I don't mind the rewrite, but I'm not surprised that some would be
inconvienced by it. (Though that is part of the reason for the Eggex syntax)

\----

On the other side I'll offer that I wrote a lexer for bash and all its
sublanguages without any nongreedy repetitions. It's dozens if not hundreds of
regexes.

[https://github.com/oilshell/oil/blob/master/frontend/lexer_d...](https://github.com/oilshell/oil/blob/master/frontend/lexer_def.py)

Though, regular languages are more like a building block for the lexer than
the lexer itself. As mentioned elsewhere, they're too limited to express the
entire lexer. They're too limited to express syntax highlighters (but so are
regexes! They also need some logic outside the model, e.g. for lexing shell
here docs)

\-----

So I pose the question of whether there's a more powerful abstraction that's
still linear time and constant space:

[http://www.oilshell.org/blog/2020/07/ideas-
questions.html#mo...](http://www.oilshell.org/blog/2020/07/ideas-
questions.html#more-powerful-linear-time-constant-space-languages)

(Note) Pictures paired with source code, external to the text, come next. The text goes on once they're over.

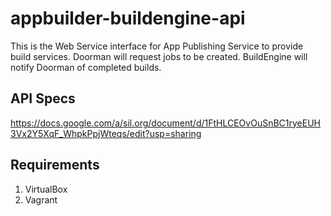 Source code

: # appbuilder-buildengine-api #
This is the Web Service interface for App Publishing Service to provide build
services.  Doorman will request jobs to be created.  BuildEngine will notify
Doorman of completed builds.

## API Specs ##
https://docs.google.com/a/sil.org/document/d/1FtHLCEOvOuSnBC1ryeEUH3Vx2Y5XqF_WhpkPpjWteqs/edit?usp=sharing 

## Requirements ##
1. VirtualBox
2. Vagrant
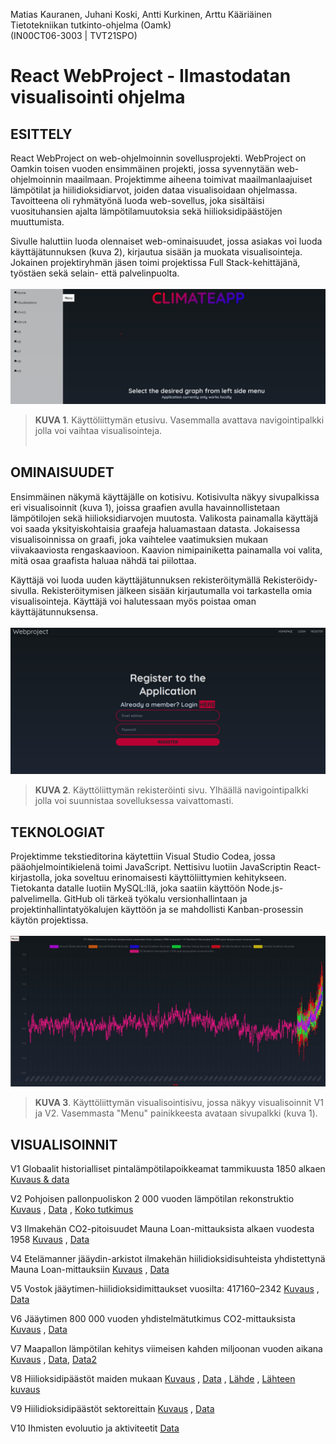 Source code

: Matias Kauranen, Juhani Koski, Antti Kurkinen, Arttu Kääriäinen  
Tietotekniikan tutkinto-ohjelma (Oamk)  
(IN00CT06-3003 | TVT21SPO)

# React WebProject - Ilmastodatan visualisointi ohjelma

## ESITTELY

React WebProject on web-ohjelmoinnin sovellusprojekti. WebProject on Oamkin toisen vuoden ensimmäinen projekti, jossa syvennytään web-ohjelmoinnin maailmaan. Projektimme aiheena toimivat maailmanlaajuiset lämpötilat ja hiilidioksidiarvot, joiden dataa visualisoidaan ohjelmassa. Tavoitteena oli ryhmätyönä luoda web-sovellus, joka sisältäisi vuosituhansien ajalta lämpötilamuutoksia sekä hiilioksidipäästöjen muuttumista. 

Sivulle haluttiin luoda olennaiset web-ominaisuudet, jossa asiakas voi luoda käyttäjätunnuksen (kuva 2), kirjautua sisään ja muokata visualisointeja. Jokainen projektiryhmän jäsen toimi projektissa Full Stack-kehittäjänä, työstäen sekä selain- että palvelinpuolta.
<br></br>
![käyttöliittymän rekisteröinti sivu. Yläpalkissa navigointi palkki jolla voi suunnistaa sovelluksessa kätevästi.](/public/icons/Mainpage.jpg "Mainpage")
> **KUVA 1**. Käyttöliittymän etusivu. Vasemmalla avattava navigointipalkki jolla voi vaihtaa visualisointeja.
<br></br>
## OMINAISUUDET

Ensimmäinen näkymä käyttäjälle on kotisivu. Kotisivulta näkyy sivupalkissa eri visualisoinnit (kuva 1), joissa graafien avulla havainnollistetaan lämpötilojen sekä hiilioksidiarvojen muutosta. Valikosta painamalla käyttäjä voi saada yksityiskohtaisia graafeja haluamastaan datasta. 
Jokaisessa visualisoinnissa on graafi, joka vaihtelee vaatimuksien mukaan viivakaaviosta rengaskaavioon. Kaavion nimipainiketta painamalla voi valita, mitä osaa graafista haluaa nähdä tai piilottaa. 

Käyttäjä voi luoda uuden käyttäjätunnuksen rekisteröitymällä Rekisteröidy-sivulla. Rekisteröitymisen jälkeen sisään kirjautumalla voi tarkastella omia visualisointeja. Käyttäjä voi halutessaan myös poistaa oman käyttäjätunnuksensa.
<br></br>
![käyttöliittymän rekisteröinti sivu. Yläpalkissa navigointi palkki jolla voi suunnistaa sovelluksessa kätevästi.](/public/icons/Register.jpg "Register")
> **KUVA 2**. Käyttöliittymän rekisteröinti sivu. Ylhäällä navigointipalkki jolla voi suunnistaa sovelluksessa vaivattomasti.
## TEKNOLOGIAT

Projektimme tekstieditorina käytettiin Visual Studio Codea, jossa pääohjelmointikielenä toimi JavaScript. Nettisivu luotiin JavaScriptin React-kirjastolla, joka soveltuu erinomaisesti käyttöliittymien kehitykseen. Tietokanta datalle luotiin MySQL:llä, joka saatiin käyttöön Node.js-palvelimella. GitHub oli tärkeä työkalu versionhallintaan ja projektinhallintatyökalujen käyttöön ja se mahdollisti Kanban-prosessin käytön projektissa.
<br></br>
![käyttöliittymän etusivu, jossa näkyy visualisoinnit V1 & V2. Vasemmalla "Menu" painikkeesta näkee muita visualisointeja.](/public/icons/V1&V2.jpg "V1&V2")
> **KUVA 3**. Käyttöliittymän visualisointisivu, jossa näkyy visualisoinnit V1 ja V2. Vasemmasta "Menu" painikkeesta avataan sivupalkki (kuva 1).
## VISUALISOINNIT

V1 Globaalit historialliset pintalämpötilapoikkeamat tammikuusta 1850 alkaen
[Kuvaus & data](https://www.metoffice.gov.uk/hadobs/hadcrut5/)

V2 Pohjoisen pallonpuoliskon 2 000 vuoden lämpötilan rekonstruktio
[Kuvaus](https://bolin.su.se/data/moberg-2012-nh-1?n=moberg-2005)
, [Data](https://www.ncei.noaa.gov/pub/data/paleo/contributions_by_author/moberg2005/nhtemp-moberg2005.txt)
, [Koko tutkimus](https://www.nature.com/articles/nature03265)

V3 Ilmakehän CO2-pitoisuudet Mauna Loan-mittauksista alkaen vuodesta 1958
[Kuvaus](https://gml.noaa.gov/ccgg/about/co2_measurements.html)
, [Data](https://gml.noaa.gov/ccgg/trends/)

V4 Etelämanner jääydin-arkistot ilmakehän hiilidioksidisuhteista yhdistettynä Mauna Loan-mittauksiin
[Kuvaus](https://cdiac.ess-dive.lbl.gov/trends/co2/lawdome.html)
, [Data](https://cdiac.ess-dive.lbl.gov/ftp/trends/co2/lawdome.combined.dat)

V5 Vostok jääytimen-hiilidioksidimittaukset vuosilta: 417160–2342
[Kuvaus](https://cdiac.ess-dive.lbl.gov/trends/co2/vostok.html)
, [Data](https://cdiac.ess-dive.lbl.gov/ftp/trends/co2/vostok.icecore.co2)

V6 Jääytimen 800 000 vuoden yhdistelmätutkimus CO2-mittauksista
[Kuvaus](https://www.ncei.noaa.gov/access/paleo-search/study/17975)
, [Data](https://www.ncei.noaa.gov/pub/data/paleo/icecore/antarctica/antarctica2015co2composite.txt)

V7 Maapallon lämpötilan kehitys viimeisen kahden miljoonan vuoden aikana
[Kuvaus](https://climate.fas.harvard.edu/files/climate/files/snyder_2016.pdf)
, [Data](http://carolynsnyder.com/publications.php), [Data2](http://carolynsnyder.com/papers/Snyder_Data_Figures.zip)

V8 Hiilioksidipäästöt maiden mukaan
[Kuvaus](https://www.icos-cp.eu/science-and-impact/global-carbon-budget/2021)
, [Data](https://data.icos-cp.eu/licence_accept?ids=%5B%22lApekzcmd4DRC34oGXQqOxbJ%22%5D)
, [Lähde](https://data.icos-cp.eu/licence_accept?ids=%5B%22lApekzcmd4DRC34oGXQqOxbJ%22%5D)
, [Lähteen kuvaus](https://essd.copernicus.org/articles/14/1917/2022/)

V9 Hiilidioksidipäästöt sektoreittain
[Kuvaus](https://ourworldindata.org/emissions-by-sector#co2-emissions-by-sector)
, [Data](https://ourworldindata.org/uploads/2020/09/Global-GHG-Emissions-by-sector-based-on-WRI-2020.xlsx)

V10 Ihmisten evoluutio ja aktiviteetit
[Data](https://www.southampton.ac.uk/~cpd/history.html)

Of course there is, but it's a matter of picking one that will address a lot
of use cases effectively.

I think re2c has grown something like

    
    
        .*?
    

for example. grep needs something like that too. Often you want to be able to
skip input in a linear fashion, without invoking the pattern matching logic at
all.

Regexes are OK if you know how to use them, but evidently most people have
lots of problems with them (the necessity of OP's demo being an example of
that.) I think there's something better out there built on top of regular
languages.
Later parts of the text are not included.